回向院は明暦の大火の犠牲者を追悼するため、1657(明暦3)年に創建。今回の絵には登場しないが、枠外のすぐ右(北)には、同じく明暦の大火をきっかけに両国橋が架けられている。それまで隅田川には千住大橋しかなかったが、両国橋を皮切りに、新大橋や永代橋などが誕生し、東岸の本所・深川・向島が一気に発展していく。
両国橋には延焼を防ぐため、両端に火除(ひよけ)地が設けてあった。夏の川涼みの時期には、仮設の芝居小屋や茶屋が立ち並び、西詰には江戸一番の繁華街「両国広小路」が形成される。回向院の参道は、両国橋の東詰めから真っすぐ続いていたため、山門前はにぎわい、交通の要所となっていった。
隅田川の両岸から人が集まりやすいという地の利を生かし、回向院は江戸中期頃から「出開帳」を頻繁に開催した。信州の善光寺を筆頭に、全国の名刹(めいさつ)から秘仏を運んで特別公開するもので、江戸時代を通じて総計160回を超え、毎回大盛況だったという。江戸庶民からは「イベントの多い寺」として親しまれたが、その印象を決定付けたのが相撲興行である。
相撲は芝居、吉原遊廓と並ぶ、江戸三大娯楽の一つである。その起源は神事で、次第に武芸化し、江戸時代には神社仏閣の資金集めを名目に「勧進相撲」が開かれるようになった。
江戸時代初期の相撲は、勝敗をめぐる争いが絶えなく、賭博など風紀の乱れにつながった。そのため、幾度か禁止令が出た後、寺社奉行の監督下で、主催団体の組織化などを条件に開催されるようになる。幕府公認の初興行は1684年、会場は深川・富岡八幡宮だった。以降、さまざまな寺社の境内で勧進相撲が行われるようになり、回向院での初開催は1768(明和5)年。過去最大規模の興行は好評を博し、回向院の相撲が定例化していく。1833(天保4)年には、春秋2回の定場所となったことで「回向院相撲」と呼ばれ、両国は相撲の本場となったのだ。

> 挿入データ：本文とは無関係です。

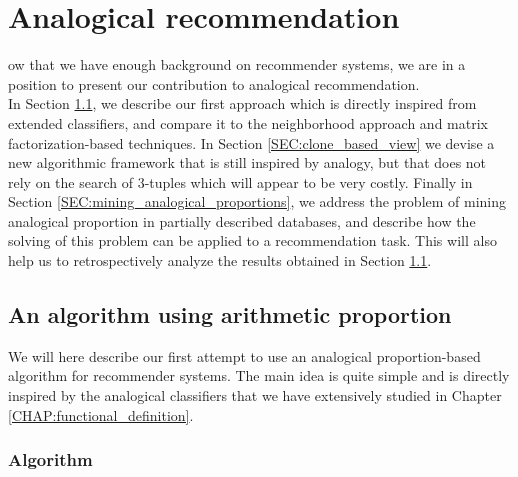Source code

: \chapter{Analogical recommendation}
\label{CHAP:analogical_recommendation}
\localtableofcontents*
\vspace*{\baselineskip}

ow that we have enough background on recommender systems, we are in
a position to present our contribution to analogical recommendation.\\

In Section \ref{SEC:analogical_reco_basic_algo}, we describe our first approach
which is directly inspired from extended classifiers, and compare it to the
neighborhood approach and matrix factorization-based techniques. In Section
\ref{SEC:clone_based_view} we devise a new algorithmic framework that is still
inspired by analogy, but that does not rely on the search of $3$-tuples which
will appear to be very costly. Finally in Section
\ref{SEC:mining_analogical_proportions}, we address the problem of mining
analogical proportion in partially described databases, and describe how the
solving of this problem can be applied to a recommendation task. This will also
help us to retrospectively analyze the results obtained in Section
\ref{SEC:analogical_reco_basic_algo}.

\section{An algorithm using arithmetic proportion}
\label{SEC:analogical_reco_basic_algo}
We will here describe our first attempt to use an analogical proportion-based
algorithm for recommender systems. The main idea is quite simple and is
directly inspired by the analogical classifiers that we have extensively
studied in Chapter \ref{CHAP:functional_definition}.
\subsection{Algorithm}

観劇や廓(くるわ)遊びに比べ、金の掛からない相撲見物は、庶民の娯楽として広く人気を集める。境内には、場所ごとに仮設の相撲小屋を建てるのだが、土間席と2階建ての桟敷席があり、約1万人も収容したという。場所の期間は10日間あるため、延べ10万人を動員する人気イベントだった。さらに回向院に足を運べない人も、番付表や星取表に一喜一憂したというから、櫓太鼓の音を聴けば、江戸中が心躍らせたであろう。

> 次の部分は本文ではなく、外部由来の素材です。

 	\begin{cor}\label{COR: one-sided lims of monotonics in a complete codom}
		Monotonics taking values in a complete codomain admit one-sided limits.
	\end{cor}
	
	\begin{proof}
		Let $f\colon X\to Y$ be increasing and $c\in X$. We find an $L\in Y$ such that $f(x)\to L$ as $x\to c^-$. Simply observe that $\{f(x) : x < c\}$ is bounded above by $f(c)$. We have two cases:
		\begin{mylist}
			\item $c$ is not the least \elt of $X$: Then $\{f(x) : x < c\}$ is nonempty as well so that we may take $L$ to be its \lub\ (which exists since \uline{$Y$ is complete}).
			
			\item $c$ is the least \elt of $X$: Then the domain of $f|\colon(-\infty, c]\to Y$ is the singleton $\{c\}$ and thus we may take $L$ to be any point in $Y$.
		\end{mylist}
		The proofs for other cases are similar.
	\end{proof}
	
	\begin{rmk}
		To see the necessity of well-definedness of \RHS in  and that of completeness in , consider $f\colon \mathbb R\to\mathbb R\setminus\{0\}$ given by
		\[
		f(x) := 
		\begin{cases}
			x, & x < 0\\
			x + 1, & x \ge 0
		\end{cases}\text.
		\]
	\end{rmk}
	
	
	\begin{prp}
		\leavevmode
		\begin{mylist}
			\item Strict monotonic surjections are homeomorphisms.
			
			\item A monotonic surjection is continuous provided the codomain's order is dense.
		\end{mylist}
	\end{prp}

広重は櫓越しに、西方向を俯瞰(ふかん)で描いた。隅田川の両岸には家々が並び、遠くには雪化粧をした富士山がくっきりと見える。対岸の中央に架かるのが元柳橋で、その奥には運河の薬研(やげん)堀が続く。上流側の枠外右側には両国橋があり、両国花火の際には目の前で打ち上がる華やかな場所だった。
名所江戸百景は、1855(安政2)年の安政江戸地震(1855年)から復興する江戸の姿を描いた。回向院相撲でも、同年の秋場所は中止となっている。翌年は2場所とも開催できたが、隅田川付近は追い打ちをかけるような台風被害を受け、盛り上がりに欠けたであろう。今回の絵が描かれたのは1857年の春場所で、隅田川沿いの真新しい瓦屋根や、川を往来するたくさんの船や筏(いかだ)などから、復興の力強い歩みが感じられる。「取り戻した日常」の象徴として、江戸っ子が大好きな相撲のアイコンを登場させることで、広重は勇気と希望を与えようとしたのかもしれない。

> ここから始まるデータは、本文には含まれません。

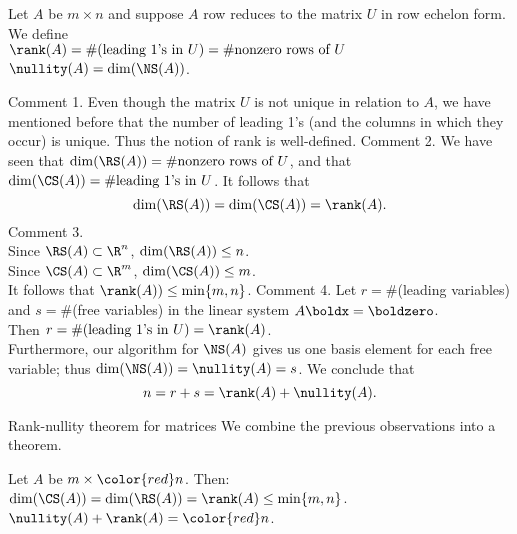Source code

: \begin{frame}%
\footnotesize
\begin{definition}
Let $A$ be $m\times n$ and suppose $A$ row reduces to the matrix $U$ in row echelon form. We define 
\\
$\rank(A)=\#\text{(leading 1's in $U$)}=\#\text{nonzero rows of $U$}$
\\
$\nullity(A)=\dim(\NS(A))$.

\end{definition}
\pause
\alert{Comment 1}. Even though the matrix $U$ is not unique in relation to $A$, we have mentioned before that the number of leading 1's (and the columns in which they occur) \alert{is} unique. Thus the notion of rank is well-defined. 
\bpause
\alert{Comment 2}. We have seen that $\dim(\RS(A))=\#\text{nonzero rows of $U$}$, and that $\dim(\CS(A))=\#\text{leading 1's in $U$}$. It follows that
\[
\dim(\RS(A))=\dim(\CS(A))=\rank(A).
\]
\pause
\alert{Comment 3.} \\
Since $\RS(A)\subset \R^n$, $\dim(\RS(A))\leq n$. \\ 
Since $\CS(A)\subset\R^m$, $\dim(\CS(A))\leq m$. \\
It follows that $\rank(A))\leq \min\{m,n\}$.
\bpause
\alert{Comment 4.} Let $r=\#$(leading variables) and $s=\#$(free variables) in the linear system $A\boldx=\boldzero$. \\
Then $r=\#\text{(leading 1's in $U$)}=\rank(A)$. 
\\
Furthermore, our algorithm for $\NS(A)$ gives us one basis element for each free variable; thus $\dim(\NS(A))=\nullity(A)=s$. We conclude that 
\[
n=r+s=\rank(A)+\nullity(A).
\]
\end{frame}
\begin{frame}{Rank-nullity theorem for matrices}
We combine the previous observations into a theorem. 
\begin{theorem}
Let $A$ be $m\times {\color{red} n}$. Then:
\bb
\ii $\dim(\CS(A))=\dim(\RS(A))=\rank(A)\leq\min\{m,n\}$.
\ii $\nullity(A)+\rank(A)={\color{red} n}$.
\ee
\end{theorem}

\end{frame}
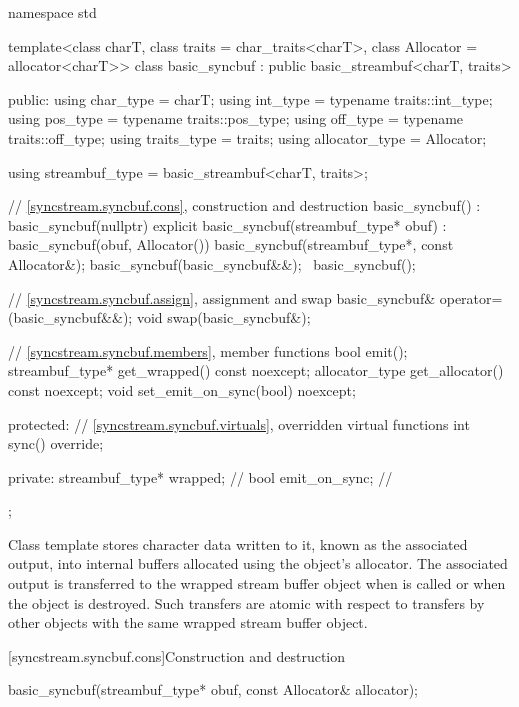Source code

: %
\begin{codeblock}
namespace std {
  template<class charT, class traits = char_traits<charT>, class Allocator = allocator<charT>>
  class basic_syncbuf : public basic_streambuf<charT, traits> {
  public:
    using char_type      = charT;
    using int_type       = typename traits::int_type;
    using pos_type       = typename traits::pos_type;
    using off_type       = typename traits::off_type;
    using traits_type    = traits;
    using allocator_type = Allocator;

    using streambuf_type = basic_streambuf<charT, traits>;

    // \ref{syncstream.syncbuf.cons}, construction and destruction
    basic_syncbuf()
      : basic_syncbuf(nullptr) {}
    explicit basic_syncbuf(streambuf_type* obuf)
      : basic_syncbuf(obuf, Allocator()) {}
    basic_syncbuf(streambuf_type*, const Allocator&);
    basic_syncbuf(basic_syncbuf&&);
    ~basic_syncbuf();

    // \ref{syncstream.syncbuf.assign}, assignment and swap
    basic_syncbuf& operator=(basic_syncbuf&&);
    void swap(basic_syncbuf&);

    // \ref{syncstream.syncbuf.members}, member functions
    bool emit();
    streambuf_type* get_wrapped() const noexcept;
    allocator_type get_allocator() const noexcept;
    void set_emit_on_sync(bool) noexcept;

  protected:
    // \ref{syncstream.syncbuf.virtuals}, overridden virtual functions
    int sync() override;

  private:
    streambuf_type* wrapped;    // \expos
    bool emit_on_sync{};        // \expos
  };
}
\end{codeblock}

\pnum
Class template  stores character data
written to it, known as the associated output, into internal
buffers allocated using the object's allocator.
The associated output is transferred to the
wrapped stream buffer object 
when  is called
or when the  object is destroyed.
Such transfers are atomic with respect to transfers
by other  objects
with the same wrapped stream buffer object.

[syncstream.syncbuf.cons]{Construction and destruction}

%
\begin{itemdecl}
basic_syncbuf(streambuf_type* obuf, const Allocator& allocator);
\end{itemdecl}

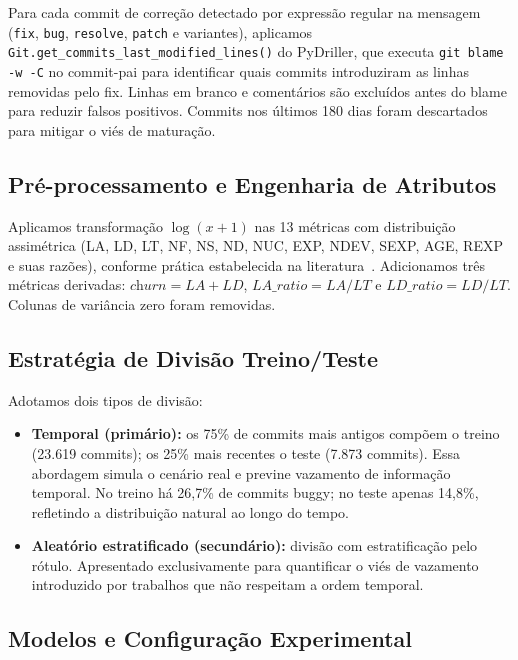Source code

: \documentclass[12pt]{article}
\begin{document}
Para cada commit de correção detectado por expressão regular na mensagem
(\texttt{fix}, \texttt{bug}, \texttt{resolve}, \texttt{patch} e variantes),
aplicamos \texttt{Git.get\_commits\_last\_modified\_lines()} do PyDriller, que
executa \texttt{git blame -w -C} no commit-pai para identificar quais commits
introduziram as linhas removidas pelo fix. Linhas em branco e comentários são
excluídos antes do blame para reduzir falsos positivos. Commits nos últimos
180 dias foram descartados para mitigar o viés de maturação.

\subsection{Pré-processamento e Engenharia de Atributos}

Aplicamos transformação $\log(x+1)$ nas 13 métricas com distribuição assimétrica
(LA, LD, LT, NF, NS, ND, NUC, EXP, NDEV, SEXP, AGE, REXP e suas razões),
conforme prática estabelecida na literatura~\cite{kamei2013}.
Adicionamos três métricas derivadas: $\textit{churn} = LA+LD$,
$LA\_ratio = LA/LT$ e $LD\_ratio = LD/LT$.
Colunas de variância zero foram removidas.

\subsection{Estratégia de Divisão Treino/Teste}

Adotamos dois tipos de divisão:
\begin{itemize}
  \item \textbf{Temporal (primário):} os 75\% de commits mais antigos compõem o treino
        (23.619 commits); os 25\% mais recentes o teste (7.873 commits). Essa abordagem
        simula o cenário real e previne vazamento de informação temporal. No treino há
        26,7\% de commits buggy; no teste apenas 14,8\%, refletindo a distribuição
        natural ao longo do tempo.
  \item \textbf{Aleatório estratificado (secundário):} divisão com estratificação
        pelo rótulo. Apresentado exclusivamente para quantificar o viés de vazamento
        introduzido por trabalhos que não respeitam a ordem temporal.
\end{itemize}

\subsection{Modelos e Configuração Experimental}
\end{document}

現在の回向院からは、首都高・向島線に阻まれて隅田川を望めない。隅田川堤防に出て西の方を眺めると、薬研堀も埋め立てられているのだが、かつて元柳橋があったところに、絵に登場する橋に似た階段が設置してある。その前を水上バスと小型ボートがすれ違う瞬間に、シャッターを切った。現在の両国国技館前に立つ、梵天(ぼんてん)が空に突き出すように飾られた櫓を合成し、作品に仕上げた。
●関連情報 櫓太鼓と両国国技館
相撲の櫓太鼓は、幕府公認を示すとともに、伝達手段が少ない江戸時代には、大切な役割を担っていた。開場を知らせる朝の「一番太鼓」や終わりを告げる「はね太鼓」などに加え、客を集める「呼び太鼓」などがあり、打ち方の違いで客に情報を伝えていた。櫓の下には大きな番付表が設置してあり、そこにも多くの人が群がったという。
櫓の上の梵天飾りは、晴天を祈るもの。当時の相撲は仮設小屋での開催のため、雨が降ると中止になったので、毎回10日開催できたわけではないのだ。現在の両国国技館でも、櫓の上から空に向けて、梵天飾りを出している。当然、雨天中止にはならないが、客足には影響が出るため、古くからの風習を守り続けているようだ。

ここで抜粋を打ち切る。